Both in his laboratory and outside it, Price investigated the work of the leading British and European mediums of his day, and his voluminous reports, in which he claimed to have "exposed" many of them as conscious or unconscious frauds, found him at odds with fellow investigators on many occasions. He declared himself convinced, however, of the genuine psychic abilities of a few mediums - among them the Austrian physical mediums Willy and Rudi Schneider, the English girl Stella C. (whose mediumship he discovered), and the British sensitive Mrs. Eileen J. Garrett (qq.v.). Perhaps his most famous investigation was that of Borley Rectory, a so-called haunted house in Sussex whose history of poltergeist and apparitional phenomena began apparently in the 19th century but did not come to public attention until 1929, when a report on Borley in a local newspaper inspired a London edtor to assign an on-the-spot study to Price.
This study launched Price on an eighteen-year investigation during which, accompanied by other investigations, he visited the house repeatedly, held seances there, interviewed witnesses of alleged Borley phenomena, and reported on poltergeist and other inexplicable happenings which he said he had witnessed himself at the Sussex rectory. Price gave his account of Borley in two books, The Most Haunted House in England (1940) and The End of Borley Rectory (1946). The case aroused much controversy, and in 1955, seven years after Price's death, The Haunting of Borley Rectory was published, a book written by Eric J. Dingwall, Kathleen M. Goldney (both of whom took part at various times in investigating the rectory with Price), and Trevor H. Hall (qq.v.). Subtitled "A Critical Evaluation of the Evidence," the book raised questions as to the authenticity of the Borley phenomena.
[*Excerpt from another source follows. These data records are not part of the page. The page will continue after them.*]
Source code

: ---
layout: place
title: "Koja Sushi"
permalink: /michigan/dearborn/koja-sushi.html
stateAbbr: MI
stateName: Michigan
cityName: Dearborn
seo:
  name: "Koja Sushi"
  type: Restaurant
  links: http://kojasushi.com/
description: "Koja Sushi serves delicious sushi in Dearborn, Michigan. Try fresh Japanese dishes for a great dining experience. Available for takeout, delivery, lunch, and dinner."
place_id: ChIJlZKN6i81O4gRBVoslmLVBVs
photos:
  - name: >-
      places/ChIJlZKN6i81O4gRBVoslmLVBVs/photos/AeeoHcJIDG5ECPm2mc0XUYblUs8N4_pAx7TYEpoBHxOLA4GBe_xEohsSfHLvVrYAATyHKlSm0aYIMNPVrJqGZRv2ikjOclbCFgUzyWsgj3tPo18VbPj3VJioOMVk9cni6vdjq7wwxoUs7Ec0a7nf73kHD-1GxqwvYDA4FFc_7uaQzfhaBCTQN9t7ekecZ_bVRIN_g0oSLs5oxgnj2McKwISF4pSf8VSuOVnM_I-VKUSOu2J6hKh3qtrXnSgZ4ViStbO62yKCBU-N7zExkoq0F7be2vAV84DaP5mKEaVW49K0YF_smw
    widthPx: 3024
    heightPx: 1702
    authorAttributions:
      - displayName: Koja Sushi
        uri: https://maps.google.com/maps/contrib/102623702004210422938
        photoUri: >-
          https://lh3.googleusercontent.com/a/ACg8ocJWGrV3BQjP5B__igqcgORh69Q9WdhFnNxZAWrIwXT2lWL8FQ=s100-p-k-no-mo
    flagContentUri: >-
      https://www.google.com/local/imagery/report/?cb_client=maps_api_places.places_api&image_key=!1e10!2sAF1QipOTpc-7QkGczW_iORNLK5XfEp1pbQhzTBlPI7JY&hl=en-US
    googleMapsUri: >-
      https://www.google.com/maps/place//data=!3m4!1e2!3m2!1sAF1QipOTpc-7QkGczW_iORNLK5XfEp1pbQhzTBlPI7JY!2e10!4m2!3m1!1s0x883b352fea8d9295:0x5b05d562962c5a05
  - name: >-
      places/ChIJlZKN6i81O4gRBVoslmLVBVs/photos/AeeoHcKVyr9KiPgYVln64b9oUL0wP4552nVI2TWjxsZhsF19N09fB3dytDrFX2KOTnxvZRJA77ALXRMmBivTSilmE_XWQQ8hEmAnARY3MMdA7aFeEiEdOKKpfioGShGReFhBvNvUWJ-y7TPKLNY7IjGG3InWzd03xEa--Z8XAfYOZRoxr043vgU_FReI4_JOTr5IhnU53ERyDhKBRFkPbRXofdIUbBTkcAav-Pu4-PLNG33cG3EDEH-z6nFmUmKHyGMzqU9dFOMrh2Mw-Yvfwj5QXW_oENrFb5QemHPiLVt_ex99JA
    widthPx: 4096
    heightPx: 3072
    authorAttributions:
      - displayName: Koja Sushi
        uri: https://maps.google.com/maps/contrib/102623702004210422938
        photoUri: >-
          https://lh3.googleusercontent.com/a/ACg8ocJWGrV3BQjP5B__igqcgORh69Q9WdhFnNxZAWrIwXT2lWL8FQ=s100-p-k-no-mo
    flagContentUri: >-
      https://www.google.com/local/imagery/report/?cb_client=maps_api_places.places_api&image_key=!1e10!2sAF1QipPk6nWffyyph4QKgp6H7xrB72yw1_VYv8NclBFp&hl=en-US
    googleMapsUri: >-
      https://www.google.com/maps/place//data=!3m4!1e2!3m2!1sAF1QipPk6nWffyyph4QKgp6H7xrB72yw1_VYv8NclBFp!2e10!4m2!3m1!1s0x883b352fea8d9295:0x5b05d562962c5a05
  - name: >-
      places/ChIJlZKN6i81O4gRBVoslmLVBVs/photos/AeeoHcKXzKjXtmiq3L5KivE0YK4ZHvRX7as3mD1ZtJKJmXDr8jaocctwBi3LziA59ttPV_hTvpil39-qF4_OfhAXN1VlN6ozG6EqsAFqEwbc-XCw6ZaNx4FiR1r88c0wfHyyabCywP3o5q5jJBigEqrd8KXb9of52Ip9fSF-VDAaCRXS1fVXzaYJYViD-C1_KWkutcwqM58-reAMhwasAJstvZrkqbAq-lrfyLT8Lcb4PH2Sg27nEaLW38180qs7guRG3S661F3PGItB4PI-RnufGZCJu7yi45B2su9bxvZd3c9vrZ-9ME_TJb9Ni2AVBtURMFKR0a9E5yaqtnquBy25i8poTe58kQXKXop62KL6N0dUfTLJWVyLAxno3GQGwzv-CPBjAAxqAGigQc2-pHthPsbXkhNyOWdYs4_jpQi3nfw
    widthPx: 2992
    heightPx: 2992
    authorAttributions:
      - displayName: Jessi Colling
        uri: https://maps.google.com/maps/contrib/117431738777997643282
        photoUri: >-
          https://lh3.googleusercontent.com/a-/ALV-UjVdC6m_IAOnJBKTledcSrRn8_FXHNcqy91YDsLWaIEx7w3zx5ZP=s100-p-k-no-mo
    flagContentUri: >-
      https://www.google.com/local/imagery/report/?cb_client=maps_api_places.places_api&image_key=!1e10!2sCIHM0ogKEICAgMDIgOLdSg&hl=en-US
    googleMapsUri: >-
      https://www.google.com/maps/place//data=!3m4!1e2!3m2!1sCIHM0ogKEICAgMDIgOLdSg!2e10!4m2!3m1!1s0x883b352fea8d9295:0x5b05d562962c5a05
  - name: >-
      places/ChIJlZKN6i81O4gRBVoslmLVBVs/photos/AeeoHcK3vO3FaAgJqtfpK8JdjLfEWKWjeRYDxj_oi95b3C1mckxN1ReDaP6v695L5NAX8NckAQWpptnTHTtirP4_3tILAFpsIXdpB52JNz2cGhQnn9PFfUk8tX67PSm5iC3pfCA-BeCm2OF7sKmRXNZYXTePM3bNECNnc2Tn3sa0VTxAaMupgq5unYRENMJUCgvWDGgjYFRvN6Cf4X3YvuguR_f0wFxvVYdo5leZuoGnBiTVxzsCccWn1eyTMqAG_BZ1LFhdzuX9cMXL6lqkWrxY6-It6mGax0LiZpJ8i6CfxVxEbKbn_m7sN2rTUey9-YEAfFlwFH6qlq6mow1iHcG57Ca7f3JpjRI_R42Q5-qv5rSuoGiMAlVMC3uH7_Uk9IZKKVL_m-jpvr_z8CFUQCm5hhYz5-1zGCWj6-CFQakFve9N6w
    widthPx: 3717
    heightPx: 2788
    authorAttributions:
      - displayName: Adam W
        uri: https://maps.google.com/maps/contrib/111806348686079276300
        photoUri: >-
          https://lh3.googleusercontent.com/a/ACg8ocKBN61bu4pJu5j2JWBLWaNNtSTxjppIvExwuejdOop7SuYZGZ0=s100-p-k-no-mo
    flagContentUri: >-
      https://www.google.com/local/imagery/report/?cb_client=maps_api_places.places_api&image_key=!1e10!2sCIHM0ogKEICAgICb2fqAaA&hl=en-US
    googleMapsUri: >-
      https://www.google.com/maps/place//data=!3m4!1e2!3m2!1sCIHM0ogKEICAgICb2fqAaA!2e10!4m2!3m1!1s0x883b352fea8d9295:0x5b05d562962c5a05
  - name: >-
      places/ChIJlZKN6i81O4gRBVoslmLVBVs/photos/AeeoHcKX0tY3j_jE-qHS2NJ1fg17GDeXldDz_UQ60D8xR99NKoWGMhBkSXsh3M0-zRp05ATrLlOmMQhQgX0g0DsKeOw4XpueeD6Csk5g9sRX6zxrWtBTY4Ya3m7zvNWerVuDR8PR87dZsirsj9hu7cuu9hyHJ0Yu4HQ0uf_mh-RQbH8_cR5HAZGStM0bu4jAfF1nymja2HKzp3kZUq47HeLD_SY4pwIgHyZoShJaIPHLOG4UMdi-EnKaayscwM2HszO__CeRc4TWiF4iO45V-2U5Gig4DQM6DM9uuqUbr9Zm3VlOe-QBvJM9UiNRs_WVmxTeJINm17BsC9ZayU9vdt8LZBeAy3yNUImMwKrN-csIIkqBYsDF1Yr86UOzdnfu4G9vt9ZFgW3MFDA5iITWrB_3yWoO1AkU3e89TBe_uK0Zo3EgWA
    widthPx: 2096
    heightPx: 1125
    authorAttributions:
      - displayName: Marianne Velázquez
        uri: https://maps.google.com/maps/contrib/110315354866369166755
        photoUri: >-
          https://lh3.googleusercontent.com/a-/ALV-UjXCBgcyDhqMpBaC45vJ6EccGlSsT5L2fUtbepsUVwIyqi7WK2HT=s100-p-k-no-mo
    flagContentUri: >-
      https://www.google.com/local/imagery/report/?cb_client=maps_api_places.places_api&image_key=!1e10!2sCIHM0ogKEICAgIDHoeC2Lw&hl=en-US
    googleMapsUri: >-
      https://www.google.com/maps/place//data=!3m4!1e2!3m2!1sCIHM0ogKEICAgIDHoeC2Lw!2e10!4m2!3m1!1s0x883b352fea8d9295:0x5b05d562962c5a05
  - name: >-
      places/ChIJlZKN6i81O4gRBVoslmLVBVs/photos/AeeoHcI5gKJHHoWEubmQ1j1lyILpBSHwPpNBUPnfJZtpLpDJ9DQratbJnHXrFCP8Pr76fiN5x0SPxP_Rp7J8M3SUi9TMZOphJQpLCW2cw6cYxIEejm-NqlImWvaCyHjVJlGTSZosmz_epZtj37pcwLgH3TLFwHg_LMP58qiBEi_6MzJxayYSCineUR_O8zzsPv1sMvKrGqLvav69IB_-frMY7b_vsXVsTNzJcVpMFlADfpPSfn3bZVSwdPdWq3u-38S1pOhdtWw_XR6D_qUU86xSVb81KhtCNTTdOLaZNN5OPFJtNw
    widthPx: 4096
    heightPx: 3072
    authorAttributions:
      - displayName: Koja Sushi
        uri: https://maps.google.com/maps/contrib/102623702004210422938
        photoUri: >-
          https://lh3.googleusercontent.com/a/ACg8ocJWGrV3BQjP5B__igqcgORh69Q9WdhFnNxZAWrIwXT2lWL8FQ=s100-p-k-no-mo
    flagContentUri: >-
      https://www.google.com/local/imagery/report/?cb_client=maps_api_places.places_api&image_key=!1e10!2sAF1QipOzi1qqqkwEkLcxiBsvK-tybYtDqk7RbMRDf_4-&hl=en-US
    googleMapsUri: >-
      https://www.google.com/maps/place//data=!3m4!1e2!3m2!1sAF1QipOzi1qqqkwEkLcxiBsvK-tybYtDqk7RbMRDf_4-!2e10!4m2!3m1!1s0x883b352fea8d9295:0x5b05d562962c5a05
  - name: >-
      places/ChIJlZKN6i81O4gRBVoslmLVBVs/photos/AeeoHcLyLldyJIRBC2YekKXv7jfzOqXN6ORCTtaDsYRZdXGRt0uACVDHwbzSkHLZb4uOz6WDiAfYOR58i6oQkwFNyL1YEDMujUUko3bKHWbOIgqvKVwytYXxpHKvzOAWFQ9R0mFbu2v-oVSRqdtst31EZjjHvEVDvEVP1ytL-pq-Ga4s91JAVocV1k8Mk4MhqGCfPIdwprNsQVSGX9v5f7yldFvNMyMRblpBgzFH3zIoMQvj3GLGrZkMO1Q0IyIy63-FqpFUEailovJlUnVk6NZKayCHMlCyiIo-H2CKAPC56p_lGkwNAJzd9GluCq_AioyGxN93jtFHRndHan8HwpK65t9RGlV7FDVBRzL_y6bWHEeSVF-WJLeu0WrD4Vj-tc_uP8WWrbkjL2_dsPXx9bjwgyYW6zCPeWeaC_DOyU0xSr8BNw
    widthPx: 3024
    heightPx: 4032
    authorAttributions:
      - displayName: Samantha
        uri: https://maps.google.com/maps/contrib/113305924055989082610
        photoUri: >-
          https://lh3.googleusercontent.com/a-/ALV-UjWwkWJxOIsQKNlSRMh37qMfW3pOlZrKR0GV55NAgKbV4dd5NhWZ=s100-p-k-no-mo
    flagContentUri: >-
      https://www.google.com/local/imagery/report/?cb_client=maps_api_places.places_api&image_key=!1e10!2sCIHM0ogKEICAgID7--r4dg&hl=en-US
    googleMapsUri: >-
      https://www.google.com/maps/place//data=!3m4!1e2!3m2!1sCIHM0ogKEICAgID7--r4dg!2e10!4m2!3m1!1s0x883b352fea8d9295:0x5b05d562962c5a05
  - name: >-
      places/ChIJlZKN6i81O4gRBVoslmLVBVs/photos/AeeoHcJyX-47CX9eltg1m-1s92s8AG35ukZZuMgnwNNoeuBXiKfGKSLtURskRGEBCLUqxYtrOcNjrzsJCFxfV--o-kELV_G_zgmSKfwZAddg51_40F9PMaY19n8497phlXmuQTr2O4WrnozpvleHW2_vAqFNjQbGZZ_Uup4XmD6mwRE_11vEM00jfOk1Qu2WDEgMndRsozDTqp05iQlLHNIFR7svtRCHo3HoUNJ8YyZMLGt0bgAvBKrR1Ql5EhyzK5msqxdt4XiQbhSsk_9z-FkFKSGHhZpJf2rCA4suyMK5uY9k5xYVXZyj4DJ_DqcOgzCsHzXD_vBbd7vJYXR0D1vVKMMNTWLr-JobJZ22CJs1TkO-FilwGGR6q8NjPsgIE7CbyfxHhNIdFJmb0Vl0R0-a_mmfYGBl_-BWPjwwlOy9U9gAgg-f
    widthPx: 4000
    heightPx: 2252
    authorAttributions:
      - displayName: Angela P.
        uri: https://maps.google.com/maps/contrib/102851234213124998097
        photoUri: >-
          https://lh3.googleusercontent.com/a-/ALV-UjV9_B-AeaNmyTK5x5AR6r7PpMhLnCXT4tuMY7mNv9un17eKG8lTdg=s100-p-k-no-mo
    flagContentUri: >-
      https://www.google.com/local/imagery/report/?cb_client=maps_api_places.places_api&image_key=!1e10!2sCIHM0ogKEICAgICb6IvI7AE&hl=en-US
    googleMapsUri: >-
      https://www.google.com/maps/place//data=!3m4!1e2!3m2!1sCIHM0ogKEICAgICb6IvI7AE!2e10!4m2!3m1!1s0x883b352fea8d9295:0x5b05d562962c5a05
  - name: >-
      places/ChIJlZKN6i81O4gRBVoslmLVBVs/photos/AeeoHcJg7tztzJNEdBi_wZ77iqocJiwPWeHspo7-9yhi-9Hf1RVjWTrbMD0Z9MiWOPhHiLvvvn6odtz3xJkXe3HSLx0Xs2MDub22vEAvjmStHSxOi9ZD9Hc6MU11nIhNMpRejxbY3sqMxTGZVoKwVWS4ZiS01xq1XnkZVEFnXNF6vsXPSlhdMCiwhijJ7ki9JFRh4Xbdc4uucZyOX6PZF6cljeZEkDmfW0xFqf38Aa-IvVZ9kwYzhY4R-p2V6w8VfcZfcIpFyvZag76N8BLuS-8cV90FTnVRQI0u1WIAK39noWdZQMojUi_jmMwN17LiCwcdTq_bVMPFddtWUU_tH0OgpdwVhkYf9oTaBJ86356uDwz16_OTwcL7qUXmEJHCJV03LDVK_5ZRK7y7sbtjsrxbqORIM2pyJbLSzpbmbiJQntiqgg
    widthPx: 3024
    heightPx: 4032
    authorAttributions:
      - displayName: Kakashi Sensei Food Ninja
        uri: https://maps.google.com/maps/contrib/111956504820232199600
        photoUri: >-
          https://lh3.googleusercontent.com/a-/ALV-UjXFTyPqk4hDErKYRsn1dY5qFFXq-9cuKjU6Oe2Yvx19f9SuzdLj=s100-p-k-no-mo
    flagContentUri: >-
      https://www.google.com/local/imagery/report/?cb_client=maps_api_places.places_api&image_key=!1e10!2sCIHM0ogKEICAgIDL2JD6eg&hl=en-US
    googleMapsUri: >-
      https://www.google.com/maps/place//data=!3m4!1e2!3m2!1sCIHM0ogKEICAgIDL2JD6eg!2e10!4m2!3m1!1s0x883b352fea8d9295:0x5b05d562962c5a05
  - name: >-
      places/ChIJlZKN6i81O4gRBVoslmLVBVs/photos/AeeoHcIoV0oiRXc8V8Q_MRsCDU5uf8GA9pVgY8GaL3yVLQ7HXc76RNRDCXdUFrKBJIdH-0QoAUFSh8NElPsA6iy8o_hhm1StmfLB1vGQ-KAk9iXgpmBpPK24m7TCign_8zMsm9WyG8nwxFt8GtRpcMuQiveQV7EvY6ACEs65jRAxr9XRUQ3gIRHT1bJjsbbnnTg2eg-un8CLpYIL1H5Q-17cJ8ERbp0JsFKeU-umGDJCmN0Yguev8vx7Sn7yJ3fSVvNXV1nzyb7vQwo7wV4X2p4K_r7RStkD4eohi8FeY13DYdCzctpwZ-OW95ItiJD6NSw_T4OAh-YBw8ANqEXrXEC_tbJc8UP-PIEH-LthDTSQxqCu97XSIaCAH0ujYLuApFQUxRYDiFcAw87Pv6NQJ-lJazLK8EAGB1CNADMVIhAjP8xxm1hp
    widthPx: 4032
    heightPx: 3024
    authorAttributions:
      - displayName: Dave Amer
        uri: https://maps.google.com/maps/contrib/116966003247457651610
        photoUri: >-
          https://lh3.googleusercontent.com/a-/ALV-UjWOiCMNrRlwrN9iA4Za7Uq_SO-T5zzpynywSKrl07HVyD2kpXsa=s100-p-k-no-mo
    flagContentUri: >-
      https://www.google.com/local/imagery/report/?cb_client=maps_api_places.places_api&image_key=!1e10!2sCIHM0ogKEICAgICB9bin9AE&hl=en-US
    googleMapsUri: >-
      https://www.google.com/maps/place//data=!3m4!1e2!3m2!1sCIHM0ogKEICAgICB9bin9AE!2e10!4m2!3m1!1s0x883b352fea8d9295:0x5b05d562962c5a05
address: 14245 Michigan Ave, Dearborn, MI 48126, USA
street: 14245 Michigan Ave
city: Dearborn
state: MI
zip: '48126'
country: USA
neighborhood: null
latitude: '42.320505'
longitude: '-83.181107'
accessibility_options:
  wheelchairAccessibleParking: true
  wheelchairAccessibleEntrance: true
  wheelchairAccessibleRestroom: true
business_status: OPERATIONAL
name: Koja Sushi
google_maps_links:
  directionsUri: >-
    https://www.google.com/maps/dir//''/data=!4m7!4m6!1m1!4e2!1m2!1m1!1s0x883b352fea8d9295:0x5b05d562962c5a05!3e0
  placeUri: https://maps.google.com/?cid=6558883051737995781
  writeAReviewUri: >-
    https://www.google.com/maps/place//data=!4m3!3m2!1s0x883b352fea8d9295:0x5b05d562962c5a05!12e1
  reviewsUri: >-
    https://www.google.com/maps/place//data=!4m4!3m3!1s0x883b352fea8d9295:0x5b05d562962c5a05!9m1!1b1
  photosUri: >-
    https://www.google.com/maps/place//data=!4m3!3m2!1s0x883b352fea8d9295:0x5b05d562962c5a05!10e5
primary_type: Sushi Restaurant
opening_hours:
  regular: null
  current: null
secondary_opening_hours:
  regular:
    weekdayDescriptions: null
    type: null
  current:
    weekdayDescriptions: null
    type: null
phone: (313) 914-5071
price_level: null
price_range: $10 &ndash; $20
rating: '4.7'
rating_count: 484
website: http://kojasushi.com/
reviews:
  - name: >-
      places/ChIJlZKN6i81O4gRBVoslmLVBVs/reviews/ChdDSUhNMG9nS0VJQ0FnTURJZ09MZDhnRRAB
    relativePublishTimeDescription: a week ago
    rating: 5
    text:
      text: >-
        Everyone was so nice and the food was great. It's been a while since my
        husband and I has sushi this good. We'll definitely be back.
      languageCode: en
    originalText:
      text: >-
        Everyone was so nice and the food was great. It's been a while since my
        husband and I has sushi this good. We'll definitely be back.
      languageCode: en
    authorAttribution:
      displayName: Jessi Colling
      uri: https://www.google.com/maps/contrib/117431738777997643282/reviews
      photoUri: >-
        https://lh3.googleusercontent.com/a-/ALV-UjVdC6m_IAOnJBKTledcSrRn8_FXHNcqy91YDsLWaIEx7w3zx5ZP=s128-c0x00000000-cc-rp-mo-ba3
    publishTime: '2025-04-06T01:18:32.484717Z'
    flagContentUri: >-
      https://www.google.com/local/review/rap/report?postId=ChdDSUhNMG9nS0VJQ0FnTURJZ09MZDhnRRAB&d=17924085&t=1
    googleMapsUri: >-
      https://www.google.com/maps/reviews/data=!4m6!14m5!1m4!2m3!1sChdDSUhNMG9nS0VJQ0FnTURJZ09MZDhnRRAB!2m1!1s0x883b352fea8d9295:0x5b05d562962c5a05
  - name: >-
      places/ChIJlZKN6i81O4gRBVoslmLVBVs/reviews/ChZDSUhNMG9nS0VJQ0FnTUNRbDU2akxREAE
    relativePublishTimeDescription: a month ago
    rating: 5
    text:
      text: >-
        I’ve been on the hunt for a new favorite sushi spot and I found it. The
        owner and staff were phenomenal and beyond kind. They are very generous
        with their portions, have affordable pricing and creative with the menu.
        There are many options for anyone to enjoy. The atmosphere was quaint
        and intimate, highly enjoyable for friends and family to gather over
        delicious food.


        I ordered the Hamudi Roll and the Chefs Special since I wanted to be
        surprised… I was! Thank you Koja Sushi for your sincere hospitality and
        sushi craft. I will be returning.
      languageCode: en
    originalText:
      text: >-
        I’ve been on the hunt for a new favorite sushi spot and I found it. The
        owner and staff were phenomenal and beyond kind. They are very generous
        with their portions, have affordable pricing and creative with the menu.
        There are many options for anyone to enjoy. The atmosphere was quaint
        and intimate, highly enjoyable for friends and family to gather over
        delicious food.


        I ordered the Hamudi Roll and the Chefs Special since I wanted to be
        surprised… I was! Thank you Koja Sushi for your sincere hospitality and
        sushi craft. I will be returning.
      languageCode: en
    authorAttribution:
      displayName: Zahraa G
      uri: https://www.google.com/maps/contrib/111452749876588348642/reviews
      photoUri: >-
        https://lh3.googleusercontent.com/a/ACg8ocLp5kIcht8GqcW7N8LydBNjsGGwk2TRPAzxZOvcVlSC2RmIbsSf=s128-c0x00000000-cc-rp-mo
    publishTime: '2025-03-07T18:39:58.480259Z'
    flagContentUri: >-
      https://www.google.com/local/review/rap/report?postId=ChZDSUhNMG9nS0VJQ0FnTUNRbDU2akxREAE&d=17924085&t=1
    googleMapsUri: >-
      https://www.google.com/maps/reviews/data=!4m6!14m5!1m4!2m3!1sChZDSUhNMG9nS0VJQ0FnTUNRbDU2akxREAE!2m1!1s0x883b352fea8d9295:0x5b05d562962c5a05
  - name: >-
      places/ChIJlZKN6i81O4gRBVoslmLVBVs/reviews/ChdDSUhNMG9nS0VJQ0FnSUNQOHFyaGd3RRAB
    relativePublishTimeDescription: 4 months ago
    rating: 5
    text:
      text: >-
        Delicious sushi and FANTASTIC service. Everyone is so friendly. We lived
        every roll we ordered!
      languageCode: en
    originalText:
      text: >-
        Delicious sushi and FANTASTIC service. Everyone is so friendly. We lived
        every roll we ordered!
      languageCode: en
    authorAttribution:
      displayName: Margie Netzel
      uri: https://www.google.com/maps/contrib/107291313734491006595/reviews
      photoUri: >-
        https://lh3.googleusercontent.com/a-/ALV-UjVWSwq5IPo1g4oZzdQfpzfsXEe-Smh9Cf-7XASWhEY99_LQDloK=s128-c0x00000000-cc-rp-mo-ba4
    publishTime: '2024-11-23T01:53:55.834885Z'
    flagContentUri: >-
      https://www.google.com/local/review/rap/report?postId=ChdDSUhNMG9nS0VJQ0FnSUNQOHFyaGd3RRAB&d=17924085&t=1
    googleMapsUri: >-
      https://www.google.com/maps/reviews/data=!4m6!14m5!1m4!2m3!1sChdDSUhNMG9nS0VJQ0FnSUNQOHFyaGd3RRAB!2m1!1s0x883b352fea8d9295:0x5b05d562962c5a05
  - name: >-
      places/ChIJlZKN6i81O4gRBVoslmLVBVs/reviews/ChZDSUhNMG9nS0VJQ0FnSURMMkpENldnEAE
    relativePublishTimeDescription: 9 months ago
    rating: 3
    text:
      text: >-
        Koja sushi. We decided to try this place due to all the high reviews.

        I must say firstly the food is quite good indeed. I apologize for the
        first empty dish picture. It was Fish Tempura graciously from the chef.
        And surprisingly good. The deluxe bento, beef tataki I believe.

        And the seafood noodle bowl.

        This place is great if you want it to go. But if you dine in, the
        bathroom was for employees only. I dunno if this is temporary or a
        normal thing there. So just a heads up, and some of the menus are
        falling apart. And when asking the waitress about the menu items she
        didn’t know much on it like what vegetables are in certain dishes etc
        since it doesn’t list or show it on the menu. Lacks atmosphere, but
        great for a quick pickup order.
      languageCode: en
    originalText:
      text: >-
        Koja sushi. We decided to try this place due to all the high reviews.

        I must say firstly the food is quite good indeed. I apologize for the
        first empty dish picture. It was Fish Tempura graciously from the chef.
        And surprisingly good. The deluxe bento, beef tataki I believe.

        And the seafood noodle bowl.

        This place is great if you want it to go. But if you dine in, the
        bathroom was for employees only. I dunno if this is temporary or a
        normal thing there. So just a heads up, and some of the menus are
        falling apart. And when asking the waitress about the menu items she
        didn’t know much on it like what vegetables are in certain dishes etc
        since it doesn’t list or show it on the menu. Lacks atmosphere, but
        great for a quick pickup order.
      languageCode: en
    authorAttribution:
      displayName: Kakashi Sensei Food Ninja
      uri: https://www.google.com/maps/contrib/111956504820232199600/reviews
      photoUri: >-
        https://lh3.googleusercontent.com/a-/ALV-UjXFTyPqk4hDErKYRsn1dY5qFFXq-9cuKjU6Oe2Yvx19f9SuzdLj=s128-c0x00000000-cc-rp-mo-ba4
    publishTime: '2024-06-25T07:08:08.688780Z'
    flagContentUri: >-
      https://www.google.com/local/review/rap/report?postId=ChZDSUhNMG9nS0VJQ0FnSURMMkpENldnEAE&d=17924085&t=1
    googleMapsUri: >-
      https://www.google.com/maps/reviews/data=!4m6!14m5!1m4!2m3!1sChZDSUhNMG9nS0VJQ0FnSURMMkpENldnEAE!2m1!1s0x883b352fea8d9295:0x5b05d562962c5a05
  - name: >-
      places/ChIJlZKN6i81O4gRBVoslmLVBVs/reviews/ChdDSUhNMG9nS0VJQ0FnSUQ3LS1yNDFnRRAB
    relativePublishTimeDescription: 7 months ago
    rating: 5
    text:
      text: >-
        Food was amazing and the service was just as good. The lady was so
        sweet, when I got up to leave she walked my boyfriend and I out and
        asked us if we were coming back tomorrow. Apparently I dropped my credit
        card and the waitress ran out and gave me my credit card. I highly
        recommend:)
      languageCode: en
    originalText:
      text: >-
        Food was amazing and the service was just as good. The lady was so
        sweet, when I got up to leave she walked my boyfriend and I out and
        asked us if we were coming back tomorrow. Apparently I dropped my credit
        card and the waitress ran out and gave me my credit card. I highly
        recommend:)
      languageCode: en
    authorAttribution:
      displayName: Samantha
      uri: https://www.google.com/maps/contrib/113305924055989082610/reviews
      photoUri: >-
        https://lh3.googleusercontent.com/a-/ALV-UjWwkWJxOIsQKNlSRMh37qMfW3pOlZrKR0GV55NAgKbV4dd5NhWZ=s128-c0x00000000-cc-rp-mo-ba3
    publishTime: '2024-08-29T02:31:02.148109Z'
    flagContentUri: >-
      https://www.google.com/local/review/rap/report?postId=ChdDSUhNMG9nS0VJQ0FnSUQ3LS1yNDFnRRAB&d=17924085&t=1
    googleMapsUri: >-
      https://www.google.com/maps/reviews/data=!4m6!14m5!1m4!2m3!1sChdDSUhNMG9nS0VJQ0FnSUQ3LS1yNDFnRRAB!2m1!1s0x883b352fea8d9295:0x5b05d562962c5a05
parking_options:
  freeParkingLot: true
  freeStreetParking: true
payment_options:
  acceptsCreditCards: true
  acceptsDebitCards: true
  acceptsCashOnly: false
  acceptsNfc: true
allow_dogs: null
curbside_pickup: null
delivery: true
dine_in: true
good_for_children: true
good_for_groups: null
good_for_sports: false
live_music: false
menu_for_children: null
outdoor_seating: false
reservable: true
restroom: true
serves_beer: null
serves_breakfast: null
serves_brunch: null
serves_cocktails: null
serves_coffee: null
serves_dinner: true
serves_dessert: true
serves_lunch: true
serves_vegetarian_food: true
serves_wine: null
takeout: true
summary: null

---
Price's books include Revelations of a Spirit Medium (co-editor with E. J. Dingwall, 1922); Short-Title Catalogue of Works on Psychic Research, Spiritualism, Magic, Etc. (1929); Rudi Schneider (1930); Regurgitation and the Duncan Mediumship (1931); A Psychist's Case-Book (1933); Further Experiments with Rudi Schneider (1933); Confessions of a Ghost Hunter (1936); The Haunting of Cashen's Gap (with R. S. Lambert, q.v.; 1936); Fifty Years of Psychic Research (1939); Search for Truth (autobiography, 1942); Poltergeist Over England (1945); Hauntings (with Upton Sinclair, q.v.; 1948). Of the nearly 200 articles and pamphlets he wrote, a few of the best known follow: "A Case of Fraud with the Crewe Circle" (Journal SPR, 1922); "Frau Silbert and Her Phenomena" (Journal ASPR, 1926); "Telekinetic and Other Phenomena Witnessed Through Eleonore Zungun" (Journal ASPR, 1927); "A Plea for Better Understanding" (Journal SPR, 1929); "The R-101 Disaster" (Psychic Research, 1931); "Firewalking Experiments" (British Medical Journal, 1953); "The Talking Mongoose" (The Listener, 1935). See also Harry Price, The Biography of a Ghost Hunter, by Paul Tabori (1950).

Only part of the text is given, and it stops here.